Indulge in a flavorful and comforting meal with this Red Kidney Beans Rajma recipe. This traditional Indian dish is made with tender red kidney beans cooked in a rich and aromatic tomato and spice gravy. Serve it with steamed rice or roti for a wholesome and satisfying meal that everyone will love. With a cooking time of just 45 minutes, you can have this delicious and nutritious dish on the table in no time.
Ingredients
- 1 cup red kidney beans (rajma)
- 2 tablespoons oil
- 1 large onion, finely chopped
- 2 tomatoes, pureed
- 2 teaspoons ginger-garlic paste
- 1 teaspoon cumin seeds
- 1 teaspoon turmeric powder
- 1 teaspoon red chili powder
- 1 teaspoon coriander powder
- 1 teaspoon garam masala
- Salt to taste
- Fresh cilantro for garnish
Directions
- Soak the red kidney beans in water overnight. Drain and rinse the beans before cooking.
- In a pressure cooker, heat the oil over medium heat. Add the cumin seeds and let them splutter.
- Add the chopped onions and sauté until golden brown.
- Add the ginger-garlic paste and cook for a minute until fragrant.
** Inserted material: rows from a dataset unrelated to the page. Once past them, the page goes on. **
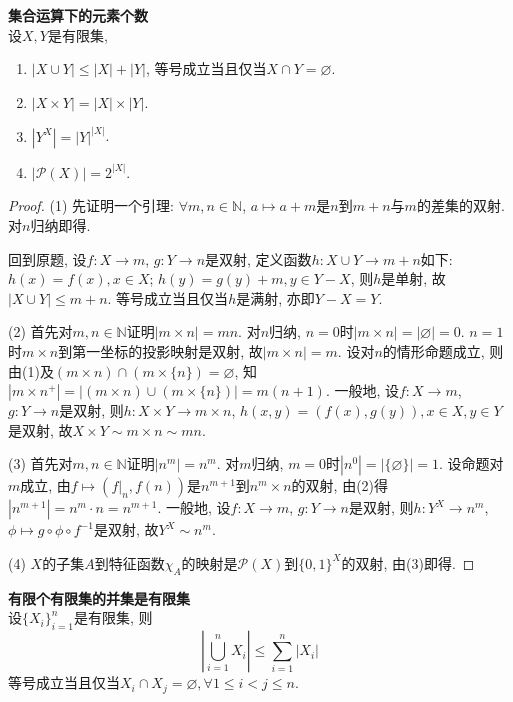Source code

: \begin{pro} \textbf{集合运算下的元素个数}\\
设$X,Y$是有限集, 
\begin{enumerate}
    \item $|X\cup Y|\le |X|+|Y|$, 等号成立当且仅当$X\cap Y=\varnothing$. 
    \item $|X\times Y|= |X|\times |Y|$.
    \item $|Y^X|=|Y|^{|X|}$.
    \item $|\mathcal{P}(X)|=2^{|X|}$.
\end{enumerate}
\label{pro:setsize}
\end{pro}
\begin{proof}
\par (1) 先证明一个引理: $\forall m,n\in \mathbb{N}$, $a\mapsto a+m$是$n$到$m+n$与$m$的差集的双射. 对$n$归纳即得. 
\par 回到原题, 设$f:X\to m$, $g:Y\to n$是双射, 定义函数$h:X\cup Y\to m+n$如下: $h(x)=f(x), x\in X$; $h(y)=g(y)+m, y\in Y-X$, 则$h$是单射, 故$|X\cup Y|\le m+n$. 等号成立当且仅当$h$是满射, 亦即$Y-X=Y$. 
\par (2) 首先对$m,n\in \mathbb{N}$证明$|m\times n|= mn$. 对$n$归纳, $n=0$时$|m\times n| = |\varnothing|= 0$. $n=1$时$m\times n$到第一坐标的投影映射是双射, 故$|m\times n| = m$. 设对$n$的情形命题成立, 则由(1)及$(m\times n)\cap (m \times \{n\})=\varnothing$, 知$|m\times n^+|=|(m\times n)\cup (m \times \{n\})|=m(n+1)$. 一般地, 设$f:X\to m$, $g:Y\to n$是双射, 则$h:X\times Y\to m\times n$, $h(x,y)=(f(x),g(y)), x\in X, y\in Y$是双射, 故$X\times Y\sim m\times n \sim mn$.
\par (3) 首先对$m,n\in \mathbb{N}$证明$|n^m|= n^m$. 对$m$归纳, $m=0$时$|n^0| = |\{\varnothing\}|= 1$. 设命题对$m$成立, 由$f\mapsto (f\vert_n, f(n))$是$n^{m+1}$到$n^m \times n$的双射, 由(2)得$|n^{m+1}|=n^m\cdot n=n^{m+1}$. 一般地, 设$f:X\to m$, $g:Y\to n$是双射, 则$h:Y^X\to n^m$, $\phi\mapsto g\circ \phi \circ f^{-1}$是双射, 故$Y^X\sim n^m$.
\par (4) $X$的子集$A$到特征函数$\chi_A$的映射是$\mathcal{P}(X)$到${\{0,1\}}^X$的双射, 由(3)即得. 
\end{proof}

\begin{col} \textbf{有限个有限集的并集是有限集}\\
设$\{X_i\}_{i=1}^n$是有限集, 则
\begin{equation}
    \left\vert \bigcup_{i=1}^n X_i\right\vert \le \sum_{i=1}^n \vert X_i\vert 
\end{equation}
等号成立当且仅当$X_i \cap X_j=\varnothing, \forall 1\le i<j \le n$.
\end{col}

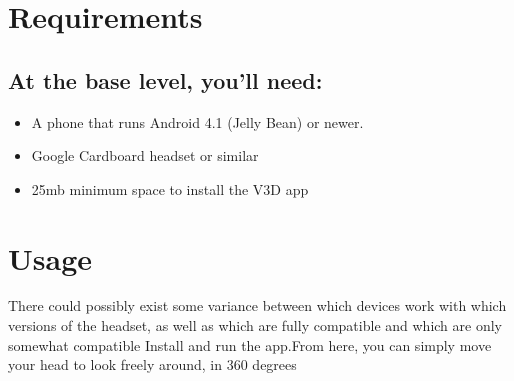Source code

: \documentclass[english]{article}
\begin{document}

\tableofcontents
\newpage

\section{Requirements}
    \subsection{At the base level, you’ll need:}
        
        \begin{itemize}
            \item A phone that runs Android 4.1 (Jelly Bean) or newer.
    
            \item Google Cardboard headset or similar
    
            \item 25mb minimum space to install the V3D app 
        \end{itemize}

\section{Usage} 
There could possibly exist some variance between which devices work with which versions of the headset, as well as which are fully compatible and which are only somewhat compatible \newline
\newline
Install and run the app.\newline From here, you can simply move your head to look freely around, in 360 degrees
\end{document}
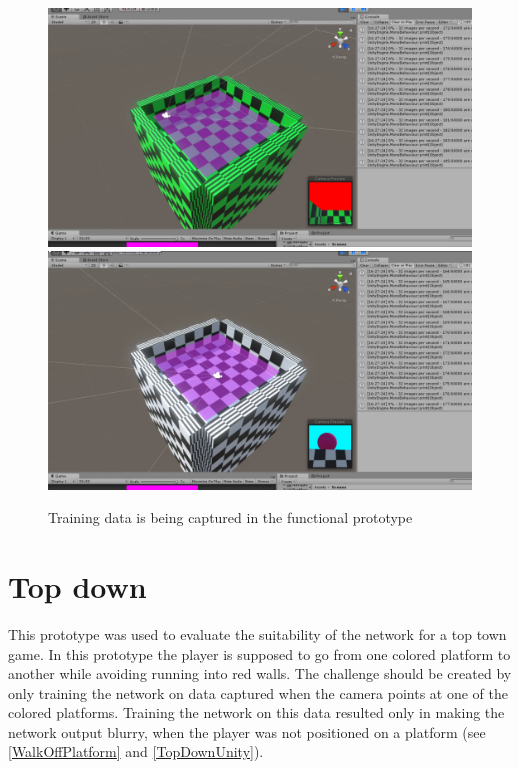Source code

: \begin{figure}[p]
  \centering
  \includegraphics[width=\imgWidth]{images/workflow/Functional1.png} \\[\picVdist]
  \includegraphics[width=\imgWidth]{images/workflow/Functional2.png}
  \caption{Training data is being captured in the functional prototype}
  \label{FunctionalCapture}
\end{figure}

\section{Top down}
This prototype was used to evaluate the suitability of the network for a top town game. In this prototype the player is supposed to go from one colored platform to another while avoiding running into red walls. The challenge should be created by only training the network on data captured when the camera points at one of the colored platforms. Training the network on this data resulted only in making the network output blurry, when the player was not positioned on a platform (see \cref{WalkOffPlatform} and \cref{TopDownUnity}).


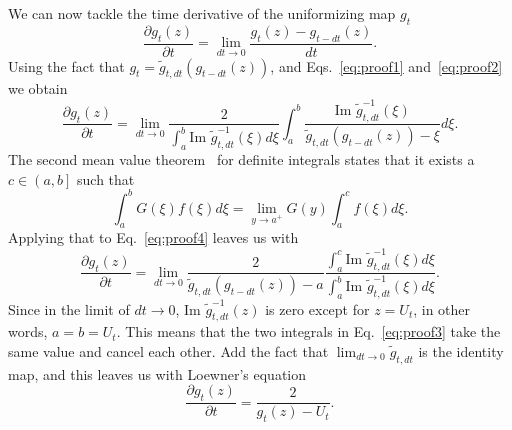 We can now tackle the time derivative of the uniformizing map $g_t$
\begin{equation}
    \frac{\partial g_{t}\left(z\right)}{\partial t}=
    \lim_{dt\rightarrow0}\frac{g_{t}\left(z\right)-g_{t-dt}\left(z\right)}{dt}.
\end{equation}
Using the fact that $g_{t}=\tilde{g}_{t,dt}\left(g_{t-dt}\left(z\right)\right)$,
and Eqs.~\ref{eq:proof1} and~\ref{eq:proof2} we obtain
\begin{equation}
    \frac{\partial g_{t}\left(z\right)}{\partial t}=
    \lim_{dt\rightarrow0}\frac{2}
    {\int_{a}^{b}\mbox{Im }\tilde{g}_{t,dt}^{-1}\left(\xi\right)d\xi}
    \int_{a}^{b}
    \frac{\mbox{Im }\tilde{g}_{t,dt}^{-1}\left(\xi\right)}
    {\tilde{g}_{t,dt}\left(g_{t-dt}\left(z\right)\right)-\xi}d\xi.
    \label{eq:proof4}
\end{equation}
The second mean value theorem~\cite{Comenetz2002} for definite integrals states that
it exists a $c\in\left(a,b\right]$ such that
\begin{equation}
    \int_{a}^{b}G\left(\xi\right)f\left(\xi\right)d\xi=
    \lim_{y\rightarrow a^+}G\left(y\right)\int_{a}^{c}f\left(\xi\right)d\xi.
\end{equation}
Applying that to Eq.~\ref{eq:proof4} leaves us with
\begin{equation}
    \label{eq:proof3}
     \frac{\partial g_{t}\left(z\right)}{\partial t}=
     \lim_{dt\rightarrow0}
     \frac{2}{\tilde{g}_{t,dt}\left(g_{t-dt}\left(z\right)\right)-a}
     \frac{\int_{a}^{c}\mbox{Im }\tilde{g}_{t,dt}^{-1}\left(\xi\right)d\xi}
          {\int_{a}^{b}\mbox{Im }\tilde{g}_{t,dt}^{-1}\left(\xi\right)d\xi}.
\end{equation}
Since in the limit of $dt\rightarrow0$, $\mbox{Im }\tilde{g}_{t,dt}^{-1}(z)$ is
zero except for $z=U_t$, in other words, $a=b=U_t$. This means that the two
integrals in Eq.~\ref{eq:proof3} take the same value and cancel each other. Add
the fact that $\lim_{dt\rightarrow 0}\tilde{g}_{t,dt}$ is the identity map, and
this leaves us with Loewner's equation
\begin{equation}
    \frac{\partial g_t(z)}{\partial t} = \frac{2}{g_t(z) - U_t}.
\end{equation}

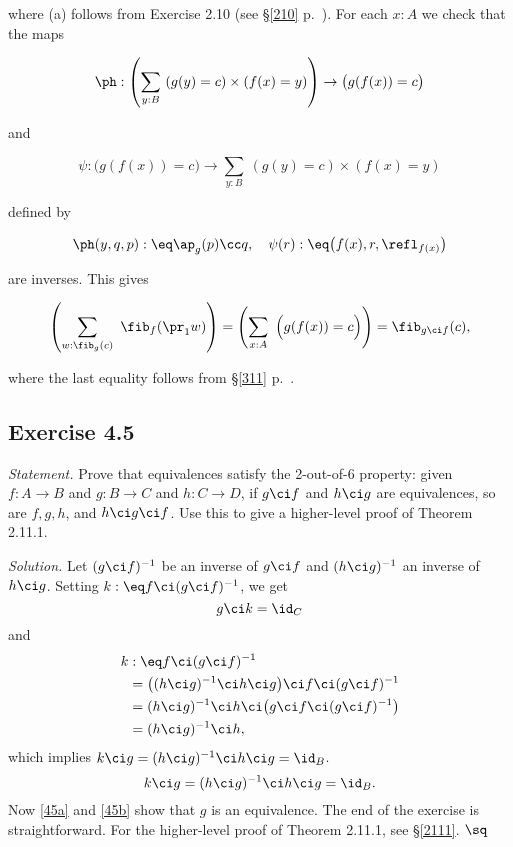 \documentclass[12pt]{article}
\begin{document}
\nn where (a) follows from Exercise 2.10 (see \S\ref{210} p.~\pageref{210}). For each $x:A$ we check that the maps 

$$\ph:\left(\sum_{y:B}\ (g(y)=c)\times(f(x)=y)\right)\to\big(g(f(x))=c\big)$$ 

\nn and 

$$\psi:\big(g(f(x))=c\big)\to\sum_{y:B}\ (g(y)=c)\times(f(x)=y)$$ 

\nn defined by 

$$\ph(y,q,p):\eq\ap_g(p)\cc q,\quad\psi(r):\eq\big(f(x),r,\refl_{f(x)}\big)$$ 

\nn are inverses. This gives 

$$\left(\sum_{w:\fib_g(c)}\ \fib_f(\pr_1w)\right)=\left(\sum_{x:A}\ \Big(g(f(x))=c\Big)\right)=\fib_{g\ci f}(c),$$

\nn where the last equality follows from \S\ref{311} p.~\pageref{311}.


\subsection{Exercise 4.5}\label{45}

\emph{Statement.} Prove that equivalences satisfy the 2-out-of-6 property: given $f:A\to B$ and $g:B\to C$ and $h:C\to D$, if $g\ci f$ and $h\ci g$ are equivalences, so are $f,g,h$, and $h\ci g\ci f$. Use this to give a higher-level proof of Theorem 2.11.1.

\nn\emph{Solution.} Let $(g\ci f)^{-1}$ be an inverse of $g\ci f$ and $(h\ci g)^{-1}$ an inverse of $h\ci g$. Setting $k:\eq f\ci(g\ci f)^{-1}$, we get 
\begin{equation}\label{45a}
g\ci k=\id_C
\end{equation}
and
\begin{align*}
k&:\eq f\ci (g\ci f)^{-1}\\
&=\big((h\ci g)^{-1}\ci h\ci g\big)\ci f\ci (g\ci f)^{-1}\\
&=(h\ci g)^{-1}\ci h\ci\big(g\ci f\ci (g\ci f)^{-1}\big)\\
&=(h\ci g)^{-1}\ci h,
\end{align*}
which implies $k\ci g=(h\ci g)^{-1}\ci h\ci g=\id_B$.
\begin{equation}\label{45b}
k\ci g=(h\ci g)^{-1}\ci h\ci g=\id_B.
\end{equation} 
Now \eqref{45a} and \eqref{45b} show that $g$ is an equivalence. The end of the exercise is straightforward. For the higher-level proof of Theorem 2.11.1, see \S\ref{2111}. $\sq$
\end{document}
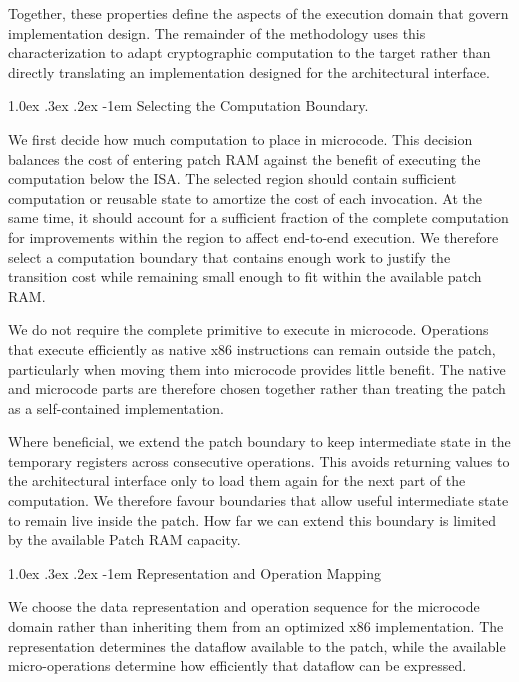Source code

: \documentclass[journal=tches,submission]{iacrtrans}
\makeatletter
\renewcommand\paragraph{\@startsection{paragraph}{4}{\z@}%
      {1.0ex \@plus .3ex \@minus .2ex}%
      {-1em}%
      {\normalfont\normalsize\bfseries\SS@parafont}}
\makeatother
\begin{document}
Together, these properties define the aspects of the execution domain that govern implementation design. 
The remainder of the methodology uses this characterization to adapt cryptographic computation to the target rather than directly translating an implementation designed for the architectural interface.

\paragraph{Selecting the Computation Boundary.}
\label{sec:method-granularity}

We first decide how much computation to place in microcode.
This decision balances the cost of entering patch RAM against the benefit of executing the computation below the ISA.
The selected region should contain sufficient computation or reusable state to amortize the cost of each invocation. 
At the same time, it should account for a sufficient fraction of the complete computation for improvements within the region to affect end-to-end execution.
We therefore select a computation boundary that contains enough work to justify the transition cost while remaining small enough to fit within the available patch RAM.

We do not require the complete primitive to execute in microcode.
Operations that execute efficiently as native x86 instructions can remain outside the patch, particularly when moving them into microcode provides little benefit.
The native and microcode parts are therefore chosen together rather than treating the patch as a self-contained implementation.

Where beneficial, we extend the patch boundary to keep intermediate state in the temporary registers across consecutive operations.
This avoids returning values to the architectural interface only to load them again for the next part of the computation.
We therefore favour boundaries that allow useful intermediate state to remain live inside the patch.
How far we can extend this boundary is limited by the available Patch RAM capacity.

\paragraph{Representation and Operation Mapping}
\label{sec:method-representation}

We choose the data representation and operation sequence for the microcode domain rather than inheriting them from an optimized x86 implementation.
The representation determines the dataflow available to the patch, while the available micro-operations determine how efficiently that dataflow can be expressed.
\end{document}
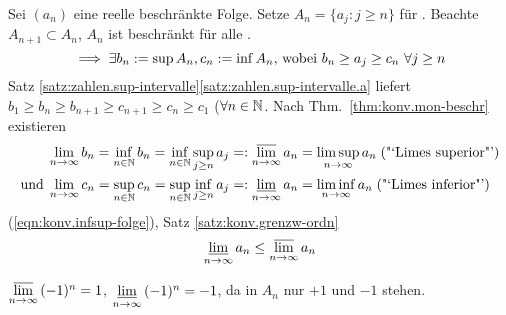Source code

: \documentclass[12pt]{scrreprt}
\begin{document}
\noindent Sei $(a_n)$ eine reelle beschränkte Folge. Setze
$A_n=\{a_j:j\ge n\}$ für . Beachte $A_{n+1}\subset A_n$, $A_n$
ist beschränkt für alle .
\begin{equation} \label{eqn:konv.infsup-folge} \implies \exists
  b_n:=\sup{A_n}, c_n:=\inf{A_n}\text{, wobei } b_n \ge a_j \ge c_n \
  \forall j \ge n
\end{equation}
Satz
\ref{satz:zahlen.sup-intervalle}\ref{satz:zahlen.sup-intervalle.a}
liefert $b_1 \ge b_n \ge b_{n+1} \ge c_{n+1} \ge c_n \ge c_1$
($\forall n\in\mathbb{N}$. Nach Thm.~\ref{thm:konv.mon-beschr} existieren
\begin{equation} \begin{split} \label{eqn:konv.def-limsupinf}
    \lim_{n\rightarrow\infty}{b_n} = \inf_{n\in\mathbb{N}}{b_n} = \inf_{n\in\mathbb{N}}{\sup_{j\ge n}{a_j}} &=: \varlimsup_{n\rightarrow\infty}{a_n} = \limsup_{n\rightarrow\infty}{a_n}\;\text{("`Limes superior"')}\\
    \text{und}\;
    \lim_{n\rightarrow\infty}{c_n} = \sup_{n\in\mathbb{N}}{c_n} = \sup_{n\in\mathbb{N}}{\inf_{j\ge n}{a_j}} &=: \varliminf_{n\rightarrow\infty}{a_n} = \liminf_{n\rightarrow\infty}{a_n}\;\text{("`Limes inferior"')}\\
  \end{split} \end{equation} (\ref{eqn:konv.infsup-folge}), Satz
\ref{satz:konv.grenzw-ordn}
\folgt \begin{equation} \label{eqn:konv.ordn-limsupinf}
  \varliminf_{n\rightarrow\infty}{a_n}\le\varlimsup_{n\rightarrow\infty}{a_n} \end{equation}
\begin{bsp*}
  $\varlimsup\limits_{n\rightarrow\infty}{(-1)^n}=1$, $\varliminf\limits_{n\rightarrow\infty}{(-1)^n}=-1$, da
  in $A_n$ nur $+1$ und $-1$ stehen.
\end{bsp*}
\end{document}
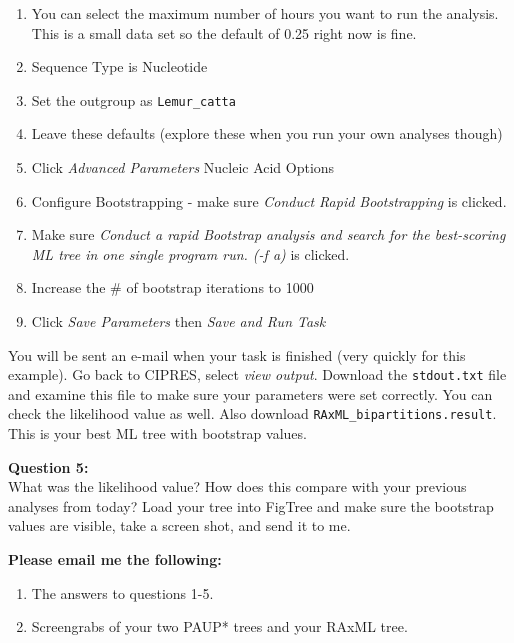 \documentclass[11pt]{article}
\begin{document}
\begin{enumerate}
\item  You can select the maximum number of hours you want to run the analysis. This is a small data set so the default of 0.25 right now is fine.
\item  Sequence Type is Nucleotide
\item  Set the outgroup as \texttt{Lemur\_catta}
\item  Leave these defaults (explore these when you run your own analyses though)
\item  Click \textit{Advanced Parameters} Nucleic Acid Options
\item  Configure Bootstrapping - make sure \textit{Conduct Rapid Bootstrapping} is clicked.
\item  Make sure \textit{Conduct a rapid Bootstrap analysis and search for the best-scoring ML tree in one single program run. (-f a)} is clicked.
\item Increase the \# of bootstrap iterations to 1000
\item Click \textit{Save Parameters} then \textit{Save and Run Task}
\end{enumerate}

You will be sent an e-mail when your task is finished (very quickly for this example).  Go back to CIPRES, select \textit{view output}.  
Download the \texttt{stdout.txt} file and examine this file to make sure your parameters were set correctly.  
You can check the likelihood value as well.  
Also download \texttt{RAxML\_bipartitions.result}.  
This is your best ML tree with bootstrap values.

\begin{framed}
\noindent
\textbf{Question 5:} \\
What was the likelihood value?  How does this compare with your previous analyses from today?  Load your tree into FigTree and make sure the bootstrap values are visible, take a screen shot, and send it to me. 
\end{framed}

\begin{framed}
\noindent
\textbf{Please email me the following:}
\begin{enumerate}
  \item The answers to questions 1-5.
  \item Screengrabs of your two PAUP* trees and your RAxML tree.
\end{enumerate}
\end{framed}


 
\end{document}
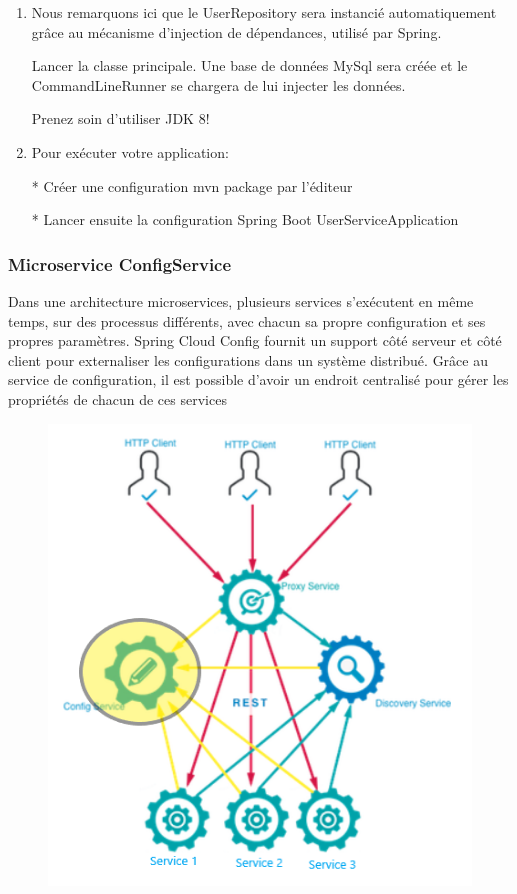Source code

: \begin{enumerate}
\item Nous remarquons ici que le UserRepository sera instancié automatiquement grâce au mécanisme d'injection de dépendances, utilisé par Spring.

Lancer la classe principale. Une base de données MySql sera créée et le CommandLineRunner se chargera de lui injecter les données.


\begin{att}
	Prenez soin d'utiliser JDK 8!
\end{att}


\item Pour exécuter votre application:

  * Créer une configuration mvn package par l'éditeur  
    
        
    
  * Lancer ensuite la configuration Spring Boot UserServiceApplication  
  
    
\end{enumerate}
    
    
     
    
    
        
    \subsubsection{Microservice ConfigService}    
    Dans une architecture microservices, plusieurs services s'exécutent en même temps, sur des processus différents, avec chacun sa propre configuration et ses propres paramètres. Spring Cloud Config fournit un support côté serveur et côté client pour externaliser les configurations dans un système distribué. Grâce au service de configuration, il est possible d'avoir un endroit centralisé pour gérer les propriétés de chacun de ces services
    
    \begin{figure}[H]
    	\centering
    	\includegraphics[width=0.5\linewidth]{images/tp03}
    	\caption{}
    	\label{fig:tp03}
    \end{figure}
    
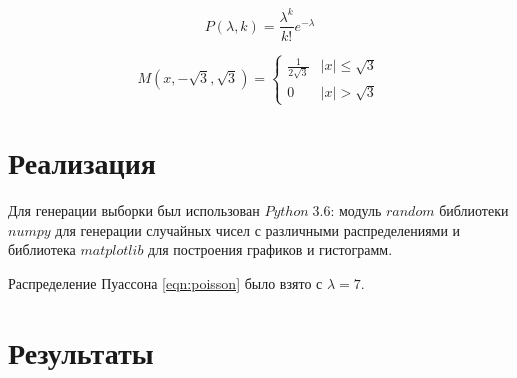 \documentclass[a4]{article}
\begin{document}
 \begin{equation}\label{eqn:poisson}
 P(\lambda,k) = \frac{\lambda^k}{k!}e^{-\lambda}
\end{equation}  

\begin{equation}\label{eqn:uniform}
M(x,-\sqrt{3}, \sqrt{3}) = 
 \begin{cases}
   \frac{1}{2\sqrt{3}} &\vert x\vert \leqslant \sqrt{3}\\
   0 &\vert x\vert > \sqrt{3}
 \end{cases}
\end{equation}


\section{Реализация}
Для генерации выборки был использован $Python\;3.6$: модуль $random$ библиотеки $numpy$ для генерации случайных чисел с различными распределениями и библиотека $matplotlib$ для построения графиков и гистограмм.

Распределение Пуассона \eqref{eqn:poisson} было взято с $\lambda = 7.$
\section{Результаты}
\end{document}
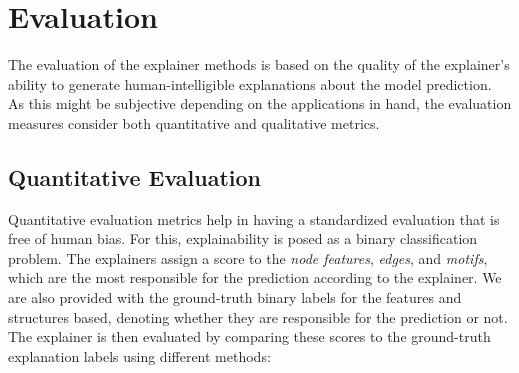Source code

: 
\section{Evaluation}
\label{sec:sourav_:eval}
The evaluation of the explainer methods is based on the quality of the explainer's ability to generate human-intelligible explanations about the model prediction. As this might be subjective depending on the applications in hand, the evaluation measures consider both quantitative and qualitative metrics.


\subsection{Quantitative Evaluation}
Quantitative evaluation metrics help in having a standardized evaluation that is free of human bias. 
For this, explainability is posed as a binary classification problem. The explainers assign a score to the \textit{node features}, \textit{edges}, and \textit{motifs}, which are the most responsible for the prediction according to the explainer. We are also provided with the ground-truth binary labels for the features and structures based, denoting whether they are responsible for the prediction or not. The explainer is then evaluated by comparing these scores to the ground-truth explanation labels using different methods:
- Add the pureed tomatoes and cook for 2-3 minutes until the oil separates from the mixture.
- Add the turmeric powder, red chili powder, coriander powder, and garam masala. Mix well.
- Add the soaked and drained kidney beans to the pressure cooker. Mix well to coat the beans with the spices.
- Add enough water to cover the beans (around 3 cups).
- Close the pressure cooker lid and cook for 15-20 minutes on medium heat, or until the beans are tender. If using an instant pot, cook on high pressure for 12 minutes.
- Let the pressure release naturally before opening the lid.
- If the gravy is too thin, simmer uncovered for a few more minutes until desired consistency is reached.
- Add salt to taste and garnish with fresh cilantro.
- Serve hot with steamed rice or roti.
Interesting Facts
Rajma is a popular Punjabi dish and is often served with rice or roti.
Red kidney beans are a great source of plant-based protein and dietary fiber.
The combination of spices used in this dish gives it a robust and aromatic flavor.
Leftover rajma can be used as a filling for burritos or tacos.